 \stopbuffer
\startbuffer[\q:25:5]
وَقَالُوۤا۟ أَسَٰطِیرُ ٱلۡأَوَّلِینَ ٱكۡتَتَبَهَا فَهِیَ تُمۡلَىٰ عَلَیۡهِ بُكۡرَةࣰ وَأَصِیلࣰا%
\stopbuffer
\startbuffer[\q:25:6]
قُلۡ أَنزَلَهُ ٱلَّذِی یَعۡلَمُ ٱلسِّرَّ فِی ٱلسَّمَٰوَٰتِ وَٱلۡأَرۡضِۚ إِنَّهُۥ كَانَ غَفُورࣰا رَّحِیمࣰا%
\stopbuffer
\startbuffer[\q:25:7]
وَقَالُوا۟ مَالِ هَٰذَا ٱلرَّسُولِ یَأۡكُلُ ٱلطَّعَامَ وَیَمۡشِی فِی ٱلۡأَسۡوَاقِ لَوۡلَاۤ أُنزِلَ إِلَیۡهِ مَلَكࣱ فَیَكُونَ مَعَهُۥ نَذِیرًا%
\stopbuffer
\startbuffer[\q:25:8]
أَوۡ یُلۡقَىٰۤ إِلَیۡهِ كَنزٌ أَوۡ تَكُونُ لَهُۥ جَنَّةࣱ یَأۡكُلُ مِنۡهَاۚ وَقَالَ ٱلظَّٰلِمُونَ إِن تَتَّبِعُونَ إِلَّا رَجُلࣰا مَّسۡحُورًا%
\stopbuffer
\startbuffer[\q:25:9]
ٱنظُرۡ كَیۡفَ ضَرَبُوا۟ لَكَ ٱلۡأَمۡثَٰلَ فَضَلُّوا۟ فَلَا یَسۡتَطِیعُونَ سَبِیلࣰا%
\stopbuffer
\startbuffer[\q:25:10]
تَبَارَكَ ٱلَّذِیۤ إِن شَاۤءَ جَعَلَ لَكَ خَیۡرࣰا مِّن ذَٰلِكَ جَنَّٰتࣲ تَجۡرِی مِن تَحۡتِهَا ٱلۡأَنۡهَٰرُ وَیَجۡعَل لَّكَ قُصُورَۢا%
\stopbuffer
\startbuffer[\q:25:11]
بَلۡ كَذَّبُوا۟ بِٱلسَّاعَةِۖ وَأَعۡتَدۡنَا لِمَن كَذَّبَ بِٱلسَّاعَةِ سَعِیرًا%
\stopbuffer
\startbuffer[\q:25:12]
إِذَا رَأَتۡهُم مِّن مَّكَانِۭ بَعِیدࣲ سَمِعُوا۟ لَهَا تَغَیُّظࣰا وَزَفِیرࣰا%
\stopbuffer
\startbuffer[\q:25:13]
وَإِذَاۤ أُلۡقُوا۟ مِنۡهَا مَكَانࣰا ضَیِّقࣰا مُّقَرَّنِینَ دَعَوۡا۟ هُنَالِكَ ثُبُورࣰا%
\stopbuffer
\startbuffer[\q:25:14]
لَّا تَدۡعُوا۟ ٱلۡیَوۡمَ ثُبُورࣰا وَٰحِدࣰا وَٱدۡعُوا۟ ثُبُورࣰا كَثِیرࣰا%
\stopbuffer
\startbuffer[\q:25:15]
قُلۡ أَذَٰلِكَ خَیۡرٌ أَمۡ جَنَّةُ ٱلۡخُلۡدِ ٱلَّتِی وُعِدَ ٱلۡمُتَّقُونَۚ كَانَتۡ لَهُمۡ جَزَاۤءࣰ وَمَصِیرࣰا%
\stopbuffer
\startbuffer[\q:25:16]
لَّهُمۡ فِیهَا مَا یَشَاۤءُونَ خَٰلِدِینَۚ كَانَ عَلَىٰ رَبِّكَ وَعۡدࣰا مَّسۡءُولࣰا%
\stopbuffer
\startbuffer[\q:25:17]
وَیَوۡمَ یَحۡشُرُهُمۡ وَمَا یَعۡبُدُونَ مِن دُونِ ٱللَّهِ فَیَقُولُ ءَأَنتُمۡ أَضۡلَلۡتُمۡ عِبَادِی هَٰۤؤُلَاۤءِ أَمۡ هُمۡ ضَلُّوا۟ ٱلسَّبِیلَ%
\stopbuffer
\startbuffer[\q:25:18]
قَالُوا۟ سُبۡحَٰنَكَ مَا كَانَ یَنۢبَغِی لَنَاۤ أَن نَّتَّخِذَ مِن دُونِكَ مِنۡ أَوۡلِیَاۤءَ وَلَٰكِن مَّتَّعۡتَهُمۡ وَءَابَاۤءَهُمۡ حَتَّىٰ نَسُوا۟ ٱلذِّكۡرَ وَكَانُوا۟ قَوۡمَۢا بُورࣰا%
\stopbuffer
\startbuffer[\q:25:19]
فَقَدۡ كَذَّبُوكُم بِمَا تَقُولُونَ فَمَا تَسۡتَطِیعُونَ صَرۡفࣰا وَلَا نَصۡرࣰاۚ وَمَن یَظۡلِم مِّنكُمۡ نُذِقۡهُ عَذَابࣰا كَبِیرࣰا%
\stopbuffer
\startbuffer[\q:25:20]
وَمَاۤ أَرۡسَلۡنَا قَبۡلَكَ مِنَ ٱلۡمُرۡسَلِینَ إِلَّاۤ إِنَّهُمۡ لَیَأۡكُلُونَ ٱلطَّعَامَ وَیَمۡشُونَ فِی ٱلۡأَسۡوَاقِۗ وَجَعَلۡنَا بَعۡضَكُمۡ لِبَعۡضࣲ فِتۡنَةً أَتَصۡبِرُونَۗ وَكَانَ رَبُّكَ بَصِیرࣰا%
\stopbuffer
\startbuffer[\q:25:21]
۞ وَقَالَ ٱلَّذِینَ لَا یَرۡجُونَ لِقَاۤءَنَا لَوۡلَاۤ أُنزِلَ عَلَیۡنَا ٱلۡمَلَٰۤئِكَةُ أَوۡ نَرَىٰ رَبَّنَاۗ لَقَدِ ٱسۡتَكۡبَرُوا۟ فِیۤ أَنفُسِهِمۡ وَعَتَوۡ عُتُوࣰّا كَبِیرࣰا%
_ _ _ _ _ _ _
What to work on: Could you write the whole listing out again, line for line?

Answer area:
 \stopbuffer
\startbuffer[\q:25:5]
وَقَالُوۤا۟ أَسَٰطِیرُ ٱلۡأَوَّلِینَ ٱكۡتَتَبَهَا فَهِیَ تُمۡلَىٰ عَلَیۡهِ بُكۡرَةࣰ وَأَصِیلࣰا%
\stopbuffer
\startbuffer[\q:25:6]
قُلۡ أَنزَلَهُ ٱلَّذِی یَعۡلَمُ ٱلسِّرَّ فِی ٱلسَّمَٰوَٰتِ وَٱلۡأَرۡضِۚ إِنَّهُۥ كَانَ غَفُورࣰا رَّحِیمࣰا%
\stopbuffer
\startbuffer[\q:25:7]
وَقَالُوا۟ مَالِ هَٰذَا ٱلرَّسُولِ یَأۡكُلُ ٱلطَّعَامَ وَیَمۡشِی فِی ٱلۡأَسۡوَاقِ لَوۡلَاۤ أُنزِلَ إِلَیۡهِ مَلَكࣱ فَیَكُونَ مَعَهُۥ نَذِیرًا%
\stopbuffer
\startbuffer[\q:25:8]
أَوۡ یُلۡقَىٰۤ إِلَیۡهِ كَنزٌ أَوۡ تَكُونُ لَهُۥ جَنَّةࣱ یَأۡكُلُ مِنۡهَاۚ وَقَالَ ٱلظَّٰلِمُونَ إِن تَتَّبِعُونَ إِلَّا رَجُلࣰا مَّسۡحُورًا%
\stopbuffer
\startbuffer[\q:25:9]
ٱنظُرۡ كَیۡفَ ضَرَبُوا۟ لَكَ ٱلۡأَمۡثَٰلَ فَضَلُّوا۟ فَلَا یَسۡتَطِیعُونَ سَبِیلࣰا%
\stopbuffer
\startbuffer[\q:25:10]
تَبَارَكَ ٱلَّذِیۤ إِن شَاۤءَ جَعَلَ لَكَ خَیۡرࣰا مِّن ذَٰلِكَ جَنَّٰتࣲ تَجۡرِی مِن تَحۡتِهَا ٱلۡأَنۡهَٰرُ وَیَجۡعَل لَّكَ قُصُورَۢا%
\stopbuffer
\startbuffer[\q:25:11]
بَلۡ كَذَّبُوا۟ بِٱلسَّاعَةِۖ وَأَعۡتَدۡنَا لِمَن كَذَّبَ بِٱلسَّاعَةِ سَعِیرًا%
\stopbuffer
\startbuffer[\q:25:12]
إِذَا رَأَتۡهُم مِّن مَّكَانِۭ بَعِیدࣲ سَمِعُوا۟ لَهَا تَغَیُّظࣰا وَزَفِیرࣰا%
\stopbuffer
\startbuffer[\q:25:13]
وَإِذَاۤ أُلۡقُوا۟ مِنۡهَا مَكَانࣰا ضَیِّقࣰا مُّقَرَّنِینَ دَعَوۡا۟ هُنَالِكَ ثُبُورࣰا%
\stopbuffer
\startbuffer[\q:25:14]
لَّا تَدۡعُوا۟ ٱلۡیَوۡمَ ثُبُورࣰا وَٰحِدࣰا وَٱدۡعُوا۟ ثُبُورࣰا كَثِیرࣰا%
\stopbuffer
\startbuffer[\q:25:15]
قُلۡ أَذَٰلِكَ خَیۡرٌ أَمۡ جَنَّةُ ٱلۡخُلۡدِ ٱلَّتِی وُعِدَ ٱلۡمُتَّقُونَۚ كَانَتۡ لَهُمۡ جَزَاۤءࣰ وَمَصِیرࣰا%
\stopbuffer
\startbuffer[\q:25:16]
لَّهُمۡ فِیهَا مَا یَشَاۤءُونَ خَٰلِدِینَۚ كَانَ عَلَىٰ رَبِّكَ وَعۡدࣰا مَّسۡءُولࣰا%
\stopbuffer
\startbuffer[\q:25:17]
وَیَوۡمَ یَحۡشُرُهُمۡ وَمَا یَعۡبُدُونَ مِن دُونِ ٱللَّهِ فَیَقُولُ ءَأَنتُمۡ أَضۡلَلۡتُمۡ عِبَادِی هَٰۤؤُلَاۤءِ أَمۡ هُمۡ ضَلُّوا۟ ٱلسَّبِیلَ%
\stopbuffer
\startbuffer[\q:25:18]
قَالُوا۟ سُبۡحَٰنَكَ مَا كَانَ یَنۢبَغِی لَنَاۤ أَن نَّتَّخِذَ مِن دُونِكَ مِنۡ أَوۡلِیَاۤءَ وَلَٰكِن مَّتَّعۡتَهُمۡ وَءَابَاۤءَهُمۡ حَتَّىٰ نَسُوا۟ ٱلذِّكۡرَ وَكَانُوا۟ قَوۡمَۢا بُورࣰا%
\stopbuffer
\startbuffer[\q:25:19]
فَقَدۡ كَذَّبُوكُم بِمَا تَقُولُونَ فَمَا تَسۡتَطِیعُونَ صَرۡفࣰا وَلَا نَصۡرࣰاۚ وَمَن یَظۡلِم مِّنكُمۡ نُذِقۡهُ عَذَابࣰا كَبِیرࣰا%
\stopbuffer
\startbuffer[\q:25:20]
وَمَاۤ أَرۡسَلۡنَا قَبۡلَكَ مِنَ ٱلۡمُرۡسَلِینَ إِلَّاۤ إِنَّهُمۡ لَیَأۡكُلُونَ ٱلطَّعَامَ وَیَمۡشُونَ فِی ٱلۡأَسۡوَاقِۗ وَجَعَلۡنَا بَعۡضَكُمۡ لِبَعۡضࣲ فِتۡنَةً أَتَصۡبِرُونَۗ وَكَانَ رَبُّكَ بَصِیرࣰا%
\stopbuffer
\startbuffer[\q:25:21]
۞ وَقَالَ ٱلَّذِینَ لَا یَرۡجُونَ لِقَاۤءَنَا لَوۡلَاۤ أُنزِلَ عَلَیۡنَا ٱلۡمَلَٰۤئِكَةُ أَوۡ نَرَىٰ رَبَّنَاۗ لَقَدِ ٱسۡتَكۡبَرُوا۟ فِیۤ أَنفُسِهِمۡ وَعَتَوۡ عُتُوࣰّا كَبِیرࣰا%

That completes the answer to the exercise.